We crossed a log over the creek and climbed up to the ridge. Sure enough, tucked away in a clearing down below was a little cabin. Eddie and I lay down side by side so we could just peek over the rocky lip of the ridge. An overgrown logging road entered the clearing from the far side, and at the end of the road an ancient truck rusted its way toward oblivion. All kinds of interesting junk was strewn about among tall weeds: a set of bedsprings, part of a milk separator, a broken table, a gas tank, a wheel from a hay wagon, and dozens of things we couldn't even recognize. And then there were the bones, gleaming whitely in the sun.

“Any of those bones look human to you?” I whispered to Eddie.

“Most of them,” Eddie whispered back. “I don't see no human skulls, though. He probably keeps a collection of
them in his cabin. I reckon old Crabtree just tosses his victims out in the yard after he kills them.”

“Geez!” I whispered. “Let's get out of here!”

“Don't worry, Pat, he won't ever spot us up here. Besides, we want to see him do some mountain man stuff.”

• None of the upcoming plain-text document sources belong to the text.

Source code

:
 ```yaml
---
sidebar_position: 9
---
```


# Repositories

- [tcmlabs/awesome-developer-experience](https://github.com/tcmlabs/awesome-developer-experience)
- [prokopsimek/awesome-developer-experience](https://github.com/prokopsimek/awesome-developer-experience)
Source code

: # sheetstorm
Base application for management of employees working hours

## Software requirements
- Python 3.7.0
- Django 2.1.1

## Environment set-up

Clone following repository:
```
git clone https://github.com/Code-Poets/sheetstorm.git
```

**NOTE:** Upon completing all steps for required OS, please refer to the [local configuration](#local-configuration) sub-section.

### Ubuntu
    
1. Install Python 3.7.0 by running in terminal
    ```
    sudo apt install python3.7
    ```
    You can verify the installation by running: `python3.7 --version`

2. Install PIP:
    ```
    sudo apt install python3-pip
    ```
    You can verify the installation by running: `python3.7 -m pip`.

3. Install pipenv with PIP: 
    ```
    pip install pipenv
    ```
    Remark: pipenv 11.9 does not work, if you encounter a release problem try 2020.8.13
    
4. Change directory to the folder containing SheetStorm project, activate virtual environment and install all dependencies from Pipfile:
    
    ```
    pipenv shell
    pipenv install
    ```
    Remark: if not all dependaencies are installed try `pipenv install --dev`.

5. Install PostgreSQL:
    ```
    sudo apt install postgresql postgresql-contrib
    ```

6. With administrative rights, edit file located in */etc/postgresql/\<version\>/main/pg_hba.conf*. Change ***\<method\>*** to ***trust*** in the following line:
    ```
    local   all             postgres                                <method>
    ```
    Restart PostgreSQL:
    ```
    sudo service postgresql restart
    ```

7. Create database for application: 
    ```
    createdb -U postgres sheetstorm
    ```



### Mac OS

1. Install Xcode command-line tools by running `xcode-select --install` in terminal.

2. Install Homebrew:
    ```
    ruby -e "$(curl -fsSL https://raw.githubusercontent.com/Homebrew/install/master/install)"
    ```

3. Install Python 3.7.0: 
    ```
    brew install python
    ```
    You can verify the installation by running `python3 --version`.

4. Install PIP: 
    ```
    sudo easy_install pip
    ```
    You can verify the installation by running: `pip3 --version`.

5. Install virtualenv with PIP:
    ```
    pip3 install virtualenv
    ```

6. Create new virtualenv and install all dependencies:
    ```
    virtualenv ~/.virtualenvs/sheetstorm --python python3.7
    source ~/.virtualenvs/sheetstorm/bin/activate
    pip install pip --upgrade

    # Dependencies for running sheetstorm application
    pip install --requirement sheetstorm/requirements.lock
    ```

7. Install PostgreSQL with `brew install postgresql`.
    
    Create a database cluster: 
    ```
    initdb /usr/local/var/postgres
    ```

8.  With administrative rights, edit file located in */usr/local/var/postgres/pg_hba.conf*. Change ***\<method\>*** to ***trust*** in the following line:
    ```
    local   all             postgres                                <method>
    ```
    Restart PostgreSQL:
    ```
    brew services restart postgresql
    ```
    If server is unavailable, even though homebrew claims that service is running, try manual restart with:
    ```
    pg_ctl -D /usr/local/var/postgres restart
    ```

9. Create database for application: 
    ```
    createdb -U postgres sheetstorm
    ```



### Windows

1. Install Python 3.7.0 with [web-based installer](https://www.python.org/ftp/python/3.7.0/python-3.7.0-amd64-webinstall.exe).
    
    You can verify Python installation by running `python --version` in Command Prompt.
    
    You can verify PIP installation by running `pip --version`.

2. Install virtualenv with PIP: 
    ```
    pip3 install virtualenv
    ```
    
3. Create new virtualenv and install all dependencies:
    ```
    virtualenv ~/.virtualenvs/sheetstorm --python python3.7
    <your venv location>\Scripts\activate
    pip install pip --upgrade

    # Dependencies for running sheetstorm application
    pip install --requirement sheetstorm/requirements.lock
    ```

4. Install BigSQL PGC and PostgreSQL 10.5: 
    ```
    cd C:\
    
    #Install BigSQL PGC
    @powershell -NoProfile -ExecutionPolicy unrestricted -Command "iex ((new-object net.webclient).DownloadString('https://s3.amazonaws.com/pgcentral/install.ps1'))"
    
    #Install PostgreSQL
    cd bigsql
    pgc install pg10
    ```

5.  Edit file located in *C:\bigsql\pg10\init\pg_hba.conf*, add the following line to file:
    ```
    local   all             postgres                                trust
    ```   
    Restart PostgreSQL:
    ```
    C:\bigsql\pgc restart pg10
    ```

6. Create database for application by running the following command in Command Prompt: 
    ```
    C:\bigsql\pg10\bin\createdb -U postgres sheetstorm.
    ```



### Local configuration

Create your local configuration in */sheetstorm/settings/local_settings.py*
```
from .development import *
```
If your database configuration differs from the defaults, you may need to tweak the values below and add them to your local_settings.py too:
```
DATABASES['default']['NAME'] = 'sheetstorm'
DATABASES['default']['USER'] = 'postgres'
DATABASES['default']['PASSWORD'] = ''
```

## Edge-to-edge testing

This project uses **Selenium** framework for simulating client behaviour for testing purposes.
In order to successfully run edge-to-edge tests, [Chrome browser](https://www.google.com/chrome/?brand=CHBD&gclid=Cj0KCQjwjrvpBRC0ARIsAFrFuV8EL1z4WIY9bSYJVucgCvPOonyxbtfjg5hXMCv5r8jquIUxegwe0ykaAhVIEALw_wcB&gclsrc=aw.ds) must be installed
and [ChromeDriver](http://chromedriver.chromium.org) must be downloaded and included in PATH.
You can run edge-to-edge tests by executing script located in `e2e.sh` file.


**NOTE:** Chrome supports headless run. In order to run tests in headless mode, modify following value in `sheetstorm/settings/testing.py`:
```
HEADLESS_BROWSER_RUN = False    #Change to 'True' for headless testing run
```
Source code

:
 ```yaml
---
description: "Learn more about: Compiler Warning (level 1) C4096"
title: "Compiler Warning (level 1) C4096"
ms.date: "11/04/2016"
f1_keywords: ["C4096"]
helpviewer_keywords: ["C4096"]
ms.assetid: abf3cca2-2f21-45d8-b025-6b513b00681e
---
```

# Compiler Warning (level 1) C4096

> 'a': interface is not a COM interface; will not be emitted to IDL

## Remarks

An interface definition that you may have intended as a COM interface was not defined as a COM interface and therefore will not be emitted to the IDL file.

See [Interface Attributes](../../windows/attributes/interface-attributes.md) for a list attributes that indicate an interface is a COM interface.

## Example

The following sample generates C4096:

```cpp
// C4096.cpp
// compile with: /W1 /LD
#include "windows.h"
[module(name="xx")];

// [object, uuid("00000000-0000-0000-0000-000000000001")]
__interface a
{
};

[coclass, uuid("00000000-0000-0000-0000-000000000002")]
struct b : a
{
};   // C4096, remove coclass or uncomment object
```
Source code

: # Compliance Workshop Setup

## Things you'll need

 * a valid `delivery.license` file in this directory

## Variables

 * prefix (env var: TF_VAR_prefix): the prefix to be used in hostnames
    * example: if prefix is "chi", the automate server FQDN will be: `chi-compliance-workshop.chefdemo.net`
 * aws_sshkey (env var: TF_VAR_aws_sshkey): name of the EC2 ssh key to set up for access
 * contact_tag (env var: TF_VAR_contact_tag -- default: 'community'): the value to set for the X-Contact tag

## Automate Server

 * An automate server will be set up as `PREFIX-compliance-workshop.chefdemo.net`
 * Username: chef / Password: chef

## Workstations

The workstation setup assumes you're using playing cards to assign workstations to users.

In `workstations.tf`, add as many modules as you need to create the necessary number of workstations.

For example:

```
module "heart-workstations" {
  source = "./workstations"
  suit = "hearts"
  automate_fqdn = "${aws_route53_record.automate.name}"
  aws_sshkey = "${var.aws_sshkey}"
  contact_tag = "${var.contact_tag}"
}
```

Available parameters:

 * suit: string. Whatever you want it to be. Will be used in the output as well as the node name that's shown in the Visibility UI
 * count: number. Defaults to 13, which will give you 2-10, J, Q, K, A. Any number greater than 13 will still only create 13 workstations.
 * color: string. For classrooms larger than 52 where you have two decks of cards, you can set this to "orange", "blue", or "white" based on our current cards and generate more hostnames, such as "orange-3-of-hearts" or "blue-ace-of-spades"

We lay there for what seemed like hours without catching a glimpse of Crabtree. Wisps of smoke drifted up out of the stone chimney, so we were pretty sure he was home. Then I noticed a faint odor. It seemed to be growing stronger.

“You smell that, Eddie?”

“Yeah. It's pretty awful.”

“What do you suppose it is?”

“I don't know. Maybe Crabtree is burning some rotten old hides in his stove.”

“It keeps getting stronger.”

“Wind must have shifted and be blowing the smoke up here.”

The hair on the back of my neck lifted. My hair was always a pretty good detector of danger. “I'm getting a little scared, Eddie. Something doesn't feel right.”